The data Start Marker

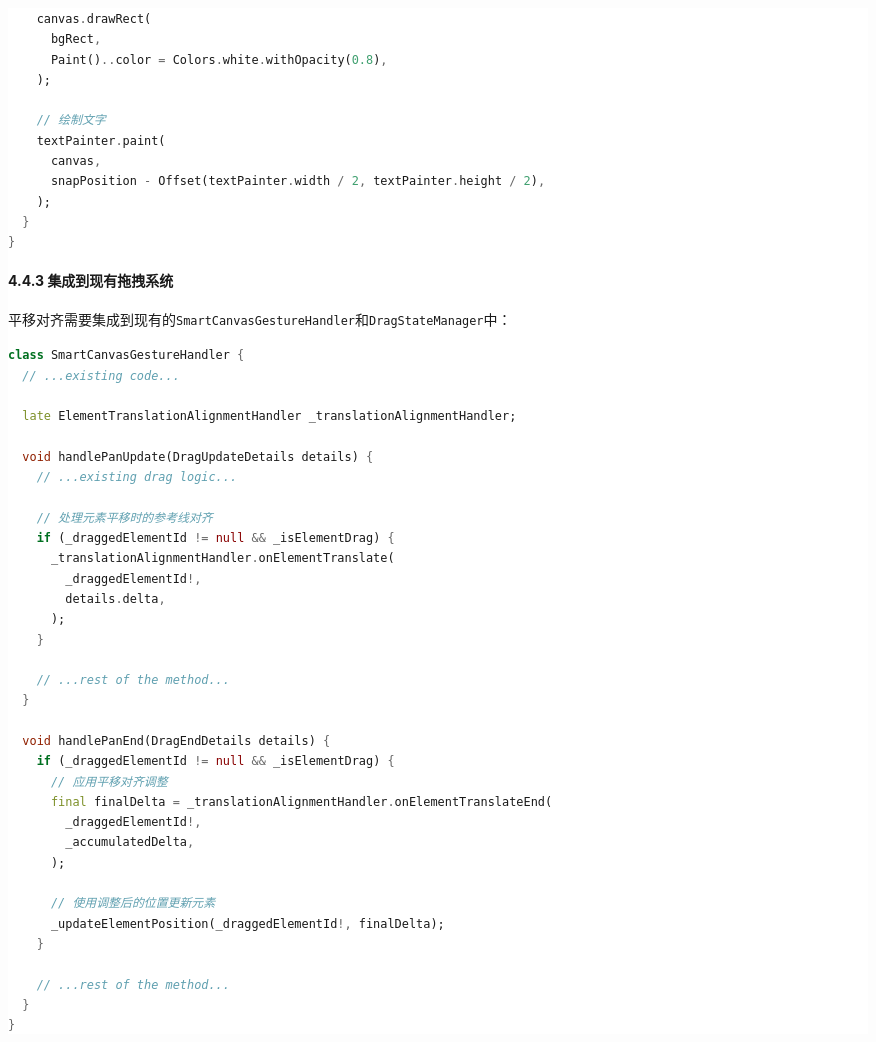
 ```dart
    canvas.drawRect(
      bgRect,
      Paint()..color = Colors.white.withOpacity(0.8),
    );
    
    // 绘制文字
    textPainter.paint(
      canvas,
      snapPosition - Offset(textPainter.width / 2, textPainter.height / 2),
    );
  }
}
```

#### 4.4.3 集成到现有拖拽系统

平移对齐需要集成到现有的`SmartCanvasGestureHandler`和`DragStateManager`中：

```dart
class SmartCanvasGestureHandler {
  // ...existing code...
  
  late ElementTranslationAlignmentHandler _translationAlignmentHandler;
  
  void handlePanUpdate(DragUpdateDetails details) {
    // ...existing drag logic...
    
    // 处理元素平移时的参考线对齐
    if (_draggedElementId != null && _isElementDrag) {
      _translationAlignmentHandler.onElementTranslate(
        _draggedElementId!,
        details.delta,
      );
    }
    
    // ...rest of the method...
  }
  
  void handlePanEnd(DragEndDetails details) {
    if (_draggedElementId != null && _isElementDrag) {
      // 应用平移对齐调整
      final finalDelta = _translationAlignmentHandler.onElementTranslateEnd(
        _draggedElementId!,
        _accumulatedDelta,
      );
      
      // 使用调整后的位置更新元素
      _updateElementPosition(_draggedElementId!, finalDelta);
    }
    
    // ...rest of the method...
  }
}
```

The data End Marker
The data Start Marker

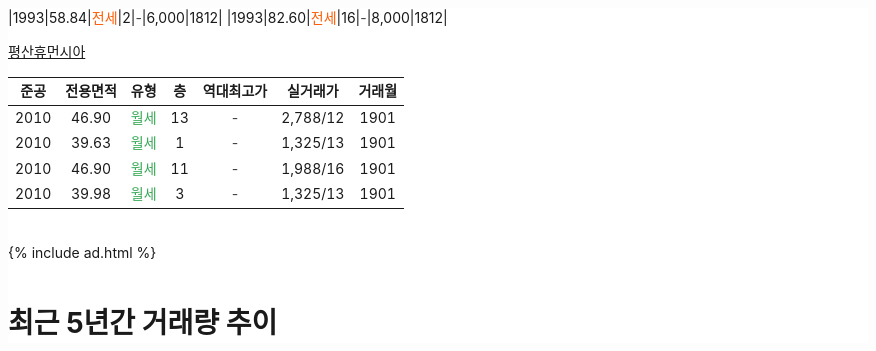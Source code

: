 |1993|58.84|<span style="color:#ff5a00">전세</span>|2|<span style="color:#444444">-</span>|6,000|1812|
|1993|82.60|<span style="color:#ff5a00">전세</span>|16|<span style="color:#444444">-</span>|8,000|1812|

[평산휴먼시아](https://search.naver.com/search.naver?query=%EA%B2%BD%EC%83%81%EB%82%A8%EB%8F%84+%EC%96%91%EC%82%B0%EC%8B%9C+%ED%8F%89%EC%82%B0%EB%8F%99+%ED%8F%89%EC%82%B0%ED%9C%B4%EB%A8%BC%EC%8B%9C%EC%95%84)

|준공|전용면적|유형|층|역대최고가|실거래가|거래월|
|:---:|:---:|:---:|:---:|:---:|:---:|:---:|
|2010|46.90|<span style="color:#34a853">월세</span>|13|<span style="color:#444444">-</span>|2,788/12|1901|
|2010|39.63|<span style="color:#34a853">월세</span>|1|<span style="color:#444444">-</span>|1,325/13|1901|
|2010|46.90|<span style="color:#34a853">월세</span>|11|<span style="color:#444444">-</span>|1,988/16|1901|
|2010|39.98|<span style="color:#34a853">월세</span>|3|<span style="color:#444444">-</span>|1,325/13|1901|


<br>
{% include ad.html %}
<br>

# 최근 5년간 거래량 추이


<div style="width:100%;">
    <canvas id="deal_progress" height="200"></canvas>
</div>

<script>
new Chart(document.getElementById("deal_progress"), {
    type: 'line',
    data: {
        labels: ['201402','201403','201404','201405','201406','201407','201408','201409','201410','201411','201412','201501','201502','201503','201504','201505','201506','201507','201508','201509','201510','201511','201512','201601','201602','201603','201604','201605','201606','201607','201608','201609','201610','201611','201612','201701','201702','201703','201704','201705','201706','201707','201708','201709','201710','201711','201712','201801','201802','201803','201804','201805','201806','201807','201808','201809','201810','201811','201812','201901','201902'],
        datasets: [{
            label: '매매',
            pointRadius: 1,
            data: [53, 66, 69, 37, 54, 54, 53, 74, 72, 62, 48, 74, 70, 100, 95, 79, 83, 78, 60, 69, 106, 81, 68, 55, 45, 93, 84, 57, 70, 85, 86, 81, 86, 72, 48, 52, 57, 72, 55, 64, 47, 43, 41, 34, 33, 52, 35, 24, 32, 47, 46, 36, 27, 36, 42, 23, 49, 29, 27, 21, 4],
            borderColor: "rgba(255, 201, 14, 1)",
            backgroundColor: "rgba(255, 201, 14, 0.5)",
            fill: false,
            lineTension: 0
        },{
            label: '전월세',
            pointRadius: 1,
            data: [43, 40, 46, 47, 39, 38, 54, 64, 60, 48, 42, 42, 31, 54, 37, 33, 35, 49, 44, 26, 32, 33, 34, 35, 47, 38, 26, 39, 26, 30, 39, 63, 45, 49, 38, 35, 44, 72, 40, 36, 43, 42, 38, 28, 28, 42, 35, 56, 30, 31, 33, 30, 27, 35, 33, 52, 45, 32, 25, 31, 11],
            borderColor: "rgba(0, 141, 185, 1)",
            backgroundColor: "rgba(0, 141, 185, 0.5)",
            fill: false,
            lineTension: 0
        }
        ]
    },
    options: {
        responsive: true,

The data End Marker

Wherever a line of the data above contains "backgroundColor", copy that line.

            backgroundColor: "rgba(255, 201, 14, 0.5)",
            backgroundColor: "rgba(0, 141, 185, 0.5)",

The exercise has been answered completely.